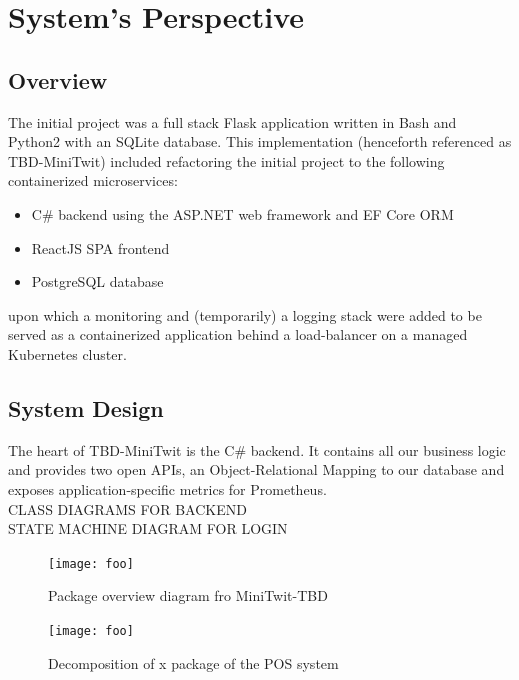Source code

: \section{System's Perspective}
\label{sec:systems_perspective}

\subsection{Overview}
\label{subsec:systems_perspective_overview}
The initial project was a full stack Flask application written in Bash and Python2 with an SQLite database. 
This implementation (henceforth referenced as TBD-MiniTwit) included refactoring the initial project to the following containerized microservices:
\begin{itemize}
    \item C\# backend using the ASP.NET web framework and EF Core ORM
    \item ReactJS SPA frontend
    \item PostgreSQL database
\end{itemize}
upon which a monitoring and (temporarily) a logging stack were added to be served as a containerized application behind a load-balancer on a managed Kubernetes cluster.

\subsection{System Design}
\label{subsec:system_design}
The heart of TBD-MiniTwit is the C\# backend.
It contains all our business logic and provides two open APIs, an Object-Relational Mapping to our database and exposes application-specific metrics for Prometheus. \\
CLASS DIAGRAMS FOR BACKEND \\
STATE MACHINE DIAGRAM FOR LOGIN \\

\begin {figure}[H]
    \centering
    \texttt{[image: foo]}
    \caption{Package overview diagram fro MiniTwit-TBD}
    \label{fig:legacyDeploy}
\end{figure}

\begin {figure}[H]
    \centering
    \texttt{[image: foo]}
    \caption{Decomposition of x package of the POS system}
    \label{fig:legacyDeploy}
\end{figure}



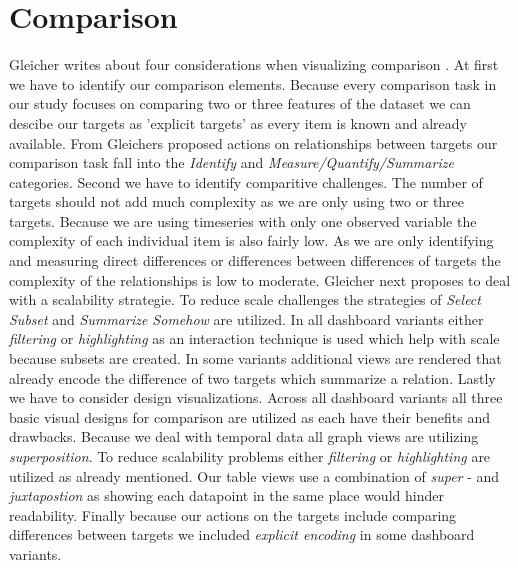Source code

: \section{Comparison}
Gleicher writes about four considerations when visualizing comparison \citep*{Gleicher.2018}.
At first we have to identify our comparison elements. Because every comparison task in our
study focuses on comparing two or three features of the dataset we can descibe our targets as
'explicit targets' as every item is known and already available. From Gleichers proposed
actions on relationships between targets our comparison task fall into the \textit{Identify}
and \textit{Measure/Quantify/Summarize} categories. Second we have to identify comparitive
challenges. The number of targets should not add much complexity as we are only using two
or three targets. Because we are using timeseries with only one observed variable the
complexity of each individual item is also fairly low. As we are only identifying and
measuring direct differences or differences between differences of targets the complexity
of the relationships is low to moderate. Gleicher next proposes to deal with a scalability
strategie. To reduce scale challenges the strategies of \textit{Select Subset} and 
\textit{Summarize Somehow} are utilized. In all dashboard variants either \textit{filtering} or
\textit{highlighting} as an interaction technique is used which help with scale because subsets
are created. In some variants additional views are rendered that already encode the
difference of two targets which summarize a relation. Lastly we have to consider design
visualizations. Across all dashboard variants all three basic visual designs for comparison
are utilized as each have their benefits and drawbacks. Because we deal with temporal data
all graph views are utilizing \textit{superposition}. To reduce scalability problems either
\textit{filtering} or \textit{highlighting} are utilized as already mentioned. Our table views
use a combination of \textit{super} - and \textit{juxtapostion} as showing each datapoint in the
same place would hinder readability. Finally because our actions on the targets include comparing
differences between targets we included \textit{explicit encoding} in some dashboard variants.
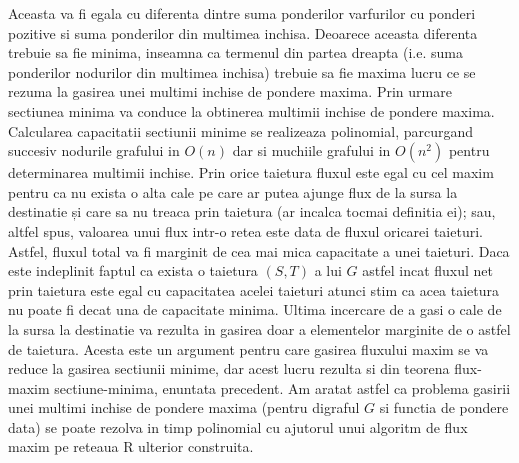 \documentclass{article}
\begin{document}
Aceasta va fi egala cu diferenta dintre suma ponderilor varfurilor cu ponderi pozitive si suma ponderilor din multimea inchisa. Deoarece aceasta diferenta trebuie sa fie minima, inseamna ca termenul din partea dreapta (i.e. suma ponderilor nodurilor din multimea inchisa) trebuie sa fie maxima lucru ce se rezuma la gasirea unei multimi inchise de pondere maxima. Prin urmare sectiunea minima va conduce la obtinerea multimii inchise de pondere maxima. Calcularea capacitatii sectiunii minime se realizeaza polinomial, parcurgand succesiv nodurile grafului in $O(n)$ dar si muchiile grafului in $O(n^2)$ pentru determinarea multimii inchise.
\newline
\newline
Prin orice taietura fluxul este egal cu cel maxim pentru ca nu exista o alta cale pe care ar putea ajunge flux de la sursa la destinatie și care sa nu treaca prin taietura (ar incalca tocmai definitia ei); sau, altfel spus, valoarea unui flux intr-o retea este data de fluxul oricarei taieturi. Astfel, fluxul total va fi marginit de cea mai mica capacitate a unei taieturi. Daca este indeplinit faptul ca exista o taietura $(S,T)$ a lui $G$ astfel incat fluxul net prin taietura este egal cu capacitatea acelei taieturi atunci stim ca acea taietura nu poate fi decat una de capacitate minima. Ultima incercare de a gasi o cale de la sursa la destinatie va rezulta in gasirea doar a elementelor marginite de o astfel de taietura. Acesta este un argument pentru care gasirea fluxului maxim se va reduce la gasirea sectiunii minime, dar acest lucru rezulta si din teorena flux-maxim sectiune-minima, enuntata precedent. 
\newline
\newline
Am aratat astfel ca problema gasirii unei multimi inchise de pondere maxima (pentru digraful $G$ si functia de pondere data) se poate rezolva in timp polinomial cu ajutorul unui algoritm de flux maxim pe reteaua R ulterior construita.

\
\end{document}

---

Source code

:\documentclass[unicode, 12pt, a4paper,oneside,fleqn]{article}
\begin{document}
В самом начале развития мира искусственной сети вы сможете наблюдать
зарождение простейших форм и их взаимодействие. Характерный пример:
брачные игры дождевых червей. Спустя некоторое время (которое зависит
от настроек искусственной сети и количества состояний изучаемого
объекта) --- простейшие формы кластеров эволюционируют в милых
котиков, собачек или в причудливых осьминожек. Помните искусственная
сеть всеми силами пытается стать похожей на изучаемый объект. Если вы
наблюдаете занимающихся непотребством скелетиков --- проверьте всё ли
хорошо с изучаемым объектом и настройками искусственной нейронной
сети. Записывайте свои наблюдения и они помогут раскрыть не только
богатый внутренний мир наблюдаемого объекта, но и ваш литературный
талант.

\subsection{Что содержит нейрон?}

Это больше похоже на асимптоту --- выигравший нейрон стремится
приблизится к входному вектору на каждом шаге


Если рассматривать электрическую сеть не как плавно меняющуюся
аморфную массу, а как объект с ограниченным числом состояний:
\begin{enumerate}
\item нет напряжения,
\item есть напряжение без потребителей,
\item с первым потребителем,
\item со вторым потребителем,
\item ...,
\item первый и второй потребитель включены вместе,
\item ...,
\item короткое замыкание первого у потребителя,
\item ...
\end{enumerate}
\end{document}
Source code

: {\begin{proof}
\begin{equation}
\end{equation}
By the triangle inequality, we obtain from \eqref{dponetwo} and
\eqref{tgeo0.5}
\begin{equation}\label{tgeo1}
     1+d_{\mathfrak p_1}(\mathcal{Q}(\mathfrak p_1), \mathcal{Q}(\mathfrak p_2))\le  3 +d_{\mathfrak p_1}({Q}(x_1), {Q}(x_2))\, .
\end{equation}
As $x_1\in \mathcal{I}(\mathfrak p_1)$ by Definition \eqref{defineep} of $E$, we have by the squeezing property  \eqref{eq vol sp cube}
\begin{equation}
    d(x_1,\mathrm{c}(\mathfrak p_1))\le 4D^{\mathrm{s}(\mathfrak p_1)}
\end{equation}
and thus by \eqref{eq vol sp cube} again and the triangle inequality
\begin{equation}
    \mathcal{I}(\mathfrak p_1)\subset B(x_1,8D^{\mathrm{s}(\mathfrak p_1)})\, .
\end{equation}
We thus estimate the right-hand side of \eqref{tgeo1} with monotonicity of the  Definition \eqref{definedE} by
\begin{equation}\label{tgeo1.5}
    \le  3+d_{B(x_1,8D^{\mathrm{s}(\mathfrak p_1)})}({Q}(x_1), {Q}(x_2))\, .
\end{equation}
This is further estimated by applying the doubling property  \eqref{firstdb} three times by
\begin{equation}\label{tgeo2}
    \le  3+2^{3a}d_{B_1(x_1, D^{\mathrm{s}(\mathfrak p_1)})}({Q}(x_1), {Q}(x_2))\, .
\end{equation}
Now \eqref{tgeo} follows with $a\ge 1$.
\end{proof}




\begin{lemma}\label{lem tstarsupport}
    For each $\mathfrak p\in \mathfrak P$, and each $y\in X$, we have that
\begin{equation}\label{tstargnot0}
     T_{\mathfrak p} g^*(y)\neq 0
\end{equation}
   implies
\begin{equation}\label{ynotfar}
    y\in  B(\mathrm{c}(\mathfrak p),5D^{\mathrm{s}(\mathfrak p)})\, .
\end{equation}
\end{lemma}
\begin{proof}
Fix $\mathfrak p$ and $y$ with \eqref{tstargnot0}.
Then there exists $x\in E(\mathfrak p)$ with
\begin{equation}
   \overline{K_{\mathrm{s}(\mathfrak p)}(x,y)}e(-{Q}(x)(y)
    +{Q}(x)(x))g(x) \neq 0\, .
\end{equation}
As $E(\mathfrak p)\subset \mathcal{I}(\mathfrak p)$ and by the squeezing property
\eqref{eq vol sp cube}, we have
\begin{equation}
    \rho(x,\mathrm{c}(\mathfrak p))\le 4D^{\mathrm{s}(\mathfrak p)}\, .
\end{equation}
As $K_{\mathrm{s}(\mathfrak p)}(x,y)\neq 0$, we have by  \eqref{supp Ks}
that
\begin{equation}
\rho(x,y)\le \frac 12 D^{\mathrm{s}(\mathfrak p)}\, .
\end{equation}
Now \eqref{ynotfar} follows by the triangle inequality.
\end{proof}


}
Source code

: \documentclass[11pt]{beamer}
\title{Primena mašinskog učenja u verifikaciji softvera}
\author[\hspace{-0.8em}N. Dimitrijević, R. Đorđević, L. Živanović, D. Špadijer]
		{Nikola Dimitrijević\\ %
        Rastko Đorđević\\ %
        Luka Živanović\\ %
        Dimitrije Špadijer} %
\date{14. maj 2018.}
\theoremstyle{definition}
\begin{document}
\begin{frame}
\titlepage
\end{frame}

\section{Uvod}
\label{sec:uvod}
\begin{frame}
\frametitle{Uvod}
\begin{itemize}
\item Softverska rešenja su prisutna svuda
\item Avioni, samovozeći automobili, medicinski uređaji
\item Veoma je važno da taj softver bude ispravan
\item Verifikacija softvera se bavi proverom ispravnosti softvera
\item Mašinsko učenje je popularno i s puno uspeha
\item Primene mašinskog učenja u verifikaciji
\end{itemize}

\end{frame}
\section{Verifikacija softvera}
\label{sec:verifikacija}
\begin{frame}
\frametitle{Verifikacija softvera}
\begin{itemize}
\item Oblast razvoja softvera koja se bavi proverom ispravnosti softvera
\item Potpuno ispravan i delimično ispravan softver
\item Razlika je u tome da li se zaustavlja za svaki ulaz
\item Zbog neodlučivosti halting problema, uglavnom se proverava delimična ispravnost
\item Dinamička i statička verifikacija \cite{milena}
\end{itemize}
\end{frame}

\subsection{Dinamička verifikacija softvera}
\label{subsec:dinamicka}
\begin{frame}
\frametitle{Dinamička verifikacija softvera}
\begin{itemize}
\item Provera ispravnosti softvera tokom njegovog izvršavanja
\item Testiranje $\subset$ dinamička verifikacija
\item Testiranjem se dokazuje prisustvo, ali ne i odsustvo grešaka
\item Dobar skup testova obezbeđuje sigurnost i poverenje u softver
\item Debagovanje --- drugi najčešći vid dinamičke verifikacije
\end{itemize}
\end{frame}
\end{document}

---

[DIRECTIONS] Find every line of the data that includes the string "maxima". Copy each of those lines.

[ANSWER AREA]
Aceasta va fi egala cu diferenta dintre suma ponderilor varfurilor cu ponderi pozitive si suma ponderilor din multimea inchisa. Deoarece aceasta diferenta trebuie sa fie minima, inseamna ca termenul din partea dreapta (i.e. suma ponderilor nodurilor din multimea inchisa) trebuie sa fie maxima lucru ce se rezuma la gasirea unei multimi inchise de pondere maxima. Prin urmare sectiunea minima va conduce la obtinerea multimii inchise de pondere maxima. Calcularea capacitatii sectiunii minime se realizeaza polinomial, parcurgand succesiv nodurile grafului in $O(n)$ dar si muchiile grafului in $O(n^2)$ pentru determinarea multimii inchise.
Am aratat astfel ca problema gasirii unei multimi inchise de pondere maxima (pentru digraful $G$ si functia de pondere data) se poate rezolva in timp polinomial cu ajutorul unui algoritm de flux maxim pe reteaua R ulterior construita.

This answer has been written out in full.